- [Working data]:
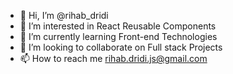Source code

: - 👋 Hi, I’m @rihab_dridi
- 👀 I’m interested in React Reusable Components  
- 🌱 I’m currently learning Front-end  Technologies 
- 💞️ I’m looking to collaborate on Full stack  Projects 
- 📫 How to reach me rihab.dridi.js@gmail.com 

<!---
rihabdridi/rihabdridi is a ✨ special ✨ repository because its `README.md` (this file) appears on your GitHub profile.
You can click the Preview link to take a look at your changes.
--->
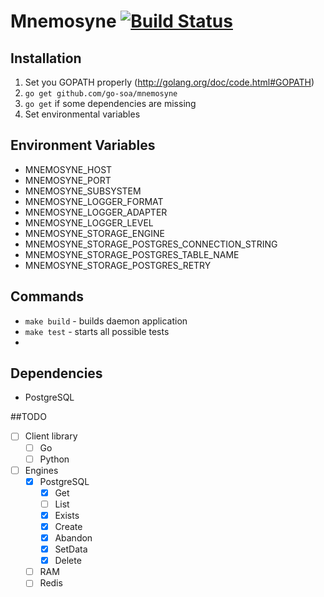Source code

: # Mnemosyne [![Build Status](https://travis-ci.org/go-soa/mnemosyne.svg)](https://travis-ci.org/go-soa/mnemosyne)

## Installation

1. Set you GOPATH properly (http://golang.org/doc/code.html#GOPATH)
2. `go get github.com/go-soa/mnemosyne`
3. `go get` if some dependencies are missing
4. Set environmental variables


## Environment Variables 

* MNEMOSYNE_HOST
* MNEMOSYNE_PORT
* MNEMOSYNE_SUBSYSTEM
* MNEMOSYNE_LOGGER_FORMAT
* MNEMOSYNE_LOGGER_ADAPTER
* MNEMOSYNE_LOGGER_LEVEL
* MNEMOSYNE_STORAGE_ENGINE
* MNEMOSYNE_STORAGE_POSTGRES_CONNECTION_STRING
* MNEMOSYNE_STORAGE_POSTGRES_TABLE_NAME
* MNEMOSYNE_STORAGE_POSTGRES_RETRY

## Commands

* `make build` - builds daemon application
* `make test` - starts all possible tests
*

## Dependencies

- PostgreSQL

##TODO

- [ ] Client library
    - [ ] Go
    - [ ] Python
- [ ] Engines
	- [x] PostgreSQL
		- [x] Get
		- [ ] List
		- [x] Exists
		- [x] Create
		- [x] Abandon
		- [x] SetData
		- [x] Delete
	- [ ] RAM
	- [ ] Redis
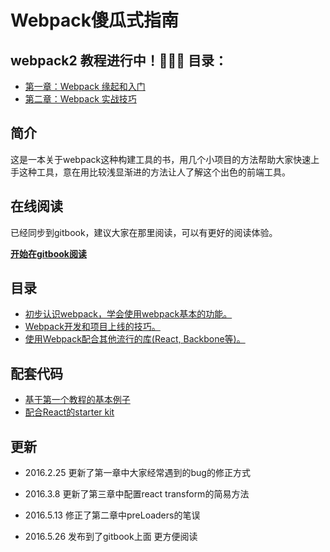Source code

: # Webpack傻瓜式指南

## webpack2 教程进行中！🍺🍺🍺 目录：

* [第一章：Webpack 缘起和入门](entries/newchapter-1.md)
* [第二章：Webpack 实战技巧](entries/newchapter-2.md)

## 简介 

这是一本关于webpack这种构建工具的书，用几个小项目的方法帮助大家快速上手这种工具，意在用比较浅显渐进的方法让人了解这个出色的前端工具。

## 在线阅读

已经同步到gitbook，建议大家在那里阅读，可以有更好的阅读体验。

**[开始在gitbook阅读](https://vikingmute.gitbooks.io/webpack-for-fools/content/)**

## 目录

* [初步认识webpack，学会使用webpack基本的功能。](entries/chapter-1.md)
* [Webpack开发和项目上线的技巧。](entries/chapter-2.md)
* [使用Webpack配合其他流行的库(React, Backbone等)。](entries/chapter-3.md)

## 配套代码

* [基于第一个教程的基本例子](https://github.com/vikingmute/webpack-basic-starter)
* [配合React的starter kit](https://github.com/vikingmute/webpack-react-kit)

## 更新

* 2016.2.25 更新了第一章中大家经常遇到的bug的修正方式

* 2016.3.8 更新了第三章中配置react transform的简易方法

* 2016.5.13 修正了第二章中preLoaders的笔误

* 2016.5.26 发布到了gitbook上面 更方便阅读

--

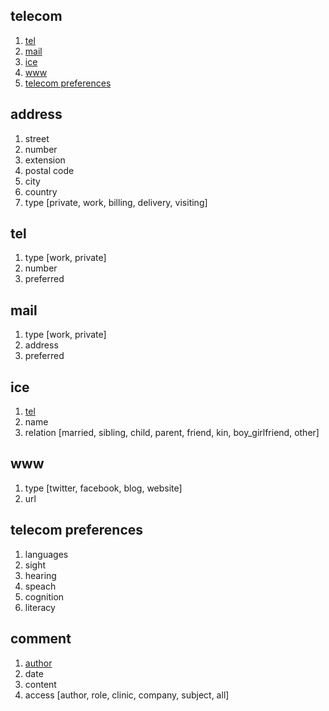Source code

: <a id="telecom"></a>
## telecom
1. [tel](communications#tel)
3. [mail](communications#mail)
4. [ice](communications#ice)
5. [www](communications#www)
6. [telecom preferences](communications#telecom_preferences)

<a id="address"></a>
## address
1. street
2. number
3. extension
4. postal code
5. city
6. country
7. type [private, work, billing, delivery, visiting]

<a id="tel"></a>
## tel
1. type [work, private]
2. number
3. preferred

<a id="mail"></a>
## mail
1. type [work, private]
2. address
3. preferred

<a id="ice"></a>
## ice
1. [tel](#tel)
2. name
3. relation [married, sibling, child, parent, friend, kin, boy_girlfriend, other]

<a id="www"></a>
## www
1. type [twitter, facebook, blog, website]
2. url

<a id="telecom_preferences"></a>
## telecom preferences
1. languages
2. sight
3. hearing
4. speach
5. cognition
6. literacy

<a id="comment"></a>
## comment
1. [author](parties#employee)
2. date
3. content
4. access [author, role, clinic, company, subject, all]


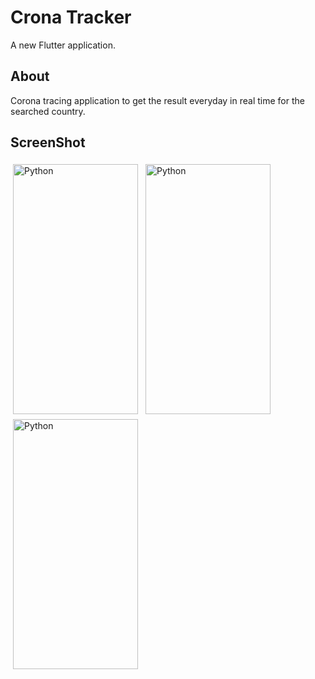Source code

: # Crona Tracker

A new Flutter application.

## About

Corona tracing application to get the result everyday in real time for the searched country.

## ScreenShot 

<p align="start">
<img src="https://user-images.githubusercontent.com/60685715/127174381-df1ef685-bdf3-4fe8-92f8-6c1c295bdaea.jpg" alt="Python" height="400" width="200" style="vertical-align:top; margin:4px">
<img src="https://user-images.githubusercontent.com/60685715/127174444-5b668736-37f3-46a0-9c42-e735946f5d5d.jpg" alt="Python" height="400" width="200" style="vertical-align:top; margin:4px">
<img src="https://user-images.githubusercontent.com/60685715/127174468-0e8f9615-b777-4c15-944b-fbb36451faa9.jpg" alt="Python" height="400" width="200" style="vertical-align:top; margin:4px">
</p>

---

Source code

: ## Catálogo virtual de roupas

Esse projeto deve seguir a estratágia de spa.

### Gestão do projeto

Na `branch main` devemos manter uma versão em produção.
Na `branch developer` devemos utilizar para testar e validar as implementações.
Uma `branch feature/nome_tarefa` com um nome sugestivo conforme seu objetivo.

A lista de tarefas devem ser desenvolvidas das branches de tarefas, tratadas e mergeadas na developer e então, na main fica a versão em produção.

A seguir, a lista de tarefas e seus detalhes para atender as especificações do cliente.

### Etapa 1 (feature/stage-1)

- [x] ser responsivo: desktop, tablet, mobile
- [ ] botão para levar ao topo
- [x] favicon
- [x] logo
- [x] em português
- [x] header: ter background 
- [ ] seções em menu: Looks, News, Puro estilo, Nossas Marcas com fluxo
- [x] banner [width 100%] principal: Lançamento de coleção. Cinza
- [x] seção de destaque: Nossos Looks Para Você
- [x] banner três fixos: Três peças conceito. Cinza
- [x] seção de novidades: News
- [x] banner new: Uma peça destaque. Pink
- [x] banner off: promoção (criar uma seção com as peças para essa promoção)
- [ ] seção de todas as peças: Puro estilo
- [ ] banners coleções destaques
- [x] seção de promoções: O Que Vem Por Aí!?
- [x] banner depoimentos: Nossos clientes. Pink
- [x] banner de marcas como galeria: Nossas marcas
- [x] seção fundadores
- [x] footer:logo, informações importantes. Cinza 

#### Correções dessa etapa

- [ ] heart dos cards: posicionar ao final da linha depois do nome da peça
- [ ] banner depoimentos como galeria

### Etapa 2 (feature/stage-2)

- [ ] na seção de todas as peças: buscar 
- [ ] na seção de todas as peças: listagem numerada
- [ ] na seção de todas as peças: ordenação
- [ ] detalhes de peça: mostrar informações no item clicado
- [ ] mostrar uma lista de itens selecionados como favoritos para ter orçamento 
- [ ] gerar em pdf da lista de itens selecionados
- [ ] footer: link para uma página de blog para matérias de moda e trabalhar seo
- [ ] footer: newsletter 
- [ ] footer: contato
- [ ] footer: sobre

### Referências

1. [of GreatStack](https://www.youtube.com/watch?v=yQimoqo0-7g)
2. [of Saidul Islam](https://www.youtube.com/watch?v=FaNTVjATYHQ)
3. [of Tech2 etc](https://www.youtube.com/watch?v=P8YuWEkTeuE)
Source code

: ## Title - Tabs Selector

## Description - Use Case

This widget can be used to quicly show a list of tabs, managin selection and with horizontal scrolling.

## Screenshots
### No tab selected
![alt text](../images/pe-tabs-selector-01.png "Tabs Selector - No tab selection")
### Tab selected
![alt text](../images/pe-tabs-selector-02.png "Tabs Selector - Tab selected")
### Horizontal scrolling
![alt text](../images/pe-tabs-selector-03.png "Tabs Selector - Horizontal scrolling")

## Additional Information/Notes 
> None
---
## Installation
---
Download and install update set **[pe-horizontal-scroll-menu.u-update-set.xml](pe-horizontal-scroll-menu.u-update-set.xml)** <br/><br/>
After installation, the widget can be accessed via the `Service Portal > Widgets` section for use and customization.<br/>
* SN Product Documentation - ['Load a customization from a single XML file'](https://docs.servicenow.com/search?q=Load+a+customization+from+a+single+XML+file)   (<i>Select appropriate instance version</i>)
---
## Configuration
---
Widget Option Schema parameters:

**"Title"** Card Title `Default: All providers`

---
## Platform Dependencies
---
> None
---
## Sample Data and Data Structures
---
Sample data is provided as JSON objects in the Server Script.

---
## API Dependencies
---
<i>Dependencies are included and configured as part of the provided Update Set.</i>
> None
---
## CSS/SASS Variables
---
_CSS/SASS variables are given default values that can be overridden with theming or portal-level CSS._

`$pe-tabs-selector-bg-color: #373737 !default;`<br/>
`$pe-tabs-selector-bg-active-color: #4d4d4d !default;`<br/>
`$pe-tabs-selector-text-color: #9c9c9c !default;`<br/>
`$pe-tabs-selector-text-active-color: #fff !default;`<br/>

- [Activity]: Show the lines of the data that hold the word "communications".

- [Finished task]:
1. [tel](communications#tel)
3. [mail](communications#mail)
4. [ice](communications#ice)
5. [www](communications#www)
6. [telecom preferences](communications#telecom_preferences)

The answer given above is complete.